Steady Hands, One Roof, One Year Already Gone
I didn't expect Monday to open with a towed car and insurance calls, but that's what it was. I just worked through it — got the claims filed, got the car to the shop, lined up the rental. No drama. I'm the one who knows how to move through those steps, and I moved through them.
But somewhere in doing that I had to sit with something harder. When I heard my wife say she felt addicted to driving — that it was hard not to go out — my first instinct was to read it through the lens of last night's crash, and maybe through the lens of money too. I had to ask myself honestly whether my concern about her doing rideshare was really about her safety or about what the income represents. I don't think it's only the money. But I know the pull she's describing from the inside. I've chased that number — $300, whatever the goal was — and wanted one more trip to get there. I know what that feels like. That doesn't mean her version of it is a problem that needs fixing. It just means I understand it, and that understanding is something I can hold without immediately turning it into advice or a verdict about her readiness.
What I landed on is that if she still wants to keep driving after the car is repaired, I'll trust her to take the steps to do it safely. That's the decision. Not because I've resolved every question, but because the trust has to start somewhere. A shrewd person sees the danger and responds — and she will. That's what I'm choosing to believe.

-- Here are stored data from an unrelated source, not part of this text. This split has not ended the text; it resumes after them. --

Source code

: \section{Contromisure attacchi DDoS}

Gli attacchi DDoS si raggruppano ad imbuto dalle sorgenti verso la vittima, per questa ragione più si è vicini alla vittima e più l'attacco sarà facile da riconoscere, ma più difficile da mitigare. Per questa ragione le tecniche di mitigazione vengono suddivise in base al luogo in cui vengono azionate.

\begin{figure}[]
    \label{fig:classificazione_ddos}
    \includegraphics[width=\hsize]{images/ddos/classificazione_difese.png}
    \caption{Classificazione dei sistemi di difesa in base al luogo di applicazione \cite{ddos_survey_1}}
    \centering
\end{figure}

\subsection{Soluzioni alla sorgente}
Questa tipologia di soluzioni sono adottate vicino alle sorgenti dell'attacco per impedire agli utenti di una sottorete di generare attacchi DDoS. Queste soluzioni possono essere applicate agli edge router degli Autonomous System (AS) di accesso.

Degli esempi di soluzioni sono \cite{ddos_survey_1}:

Then tonight she's up late planning baby's first birthday, and I'm up working on my own thing, and there's something in that picture I keep coming back to. Two people under the same roof, each carrying something they care about, not needing to debrief every hour of a hard day. There's a kind of companionship in that — two people are better than one not just in the big moments but in the quiet parallel ones too. She's building something joyful. I handled what needed handling. Both of those things happened today.
And then there's the baby's birthday underneath all of it. One year. I haven't let myself fully land on what that stirs in me yet — it's easier to think about logistics than to sit with the fact that a whole year has already moved through our hands. The planning is her's tonight, and I'm glad for that. But I know there's something waiting in me when I let myself actually feel it. A year is not a small thing.
Scripture
- Ephesians 4:2"with all humility and gentleness, with patience, putting up with one another in love,"
- Proverbs 22:3"A shrewd person saw danger and hid himself, but the naive passed on by and paid for it."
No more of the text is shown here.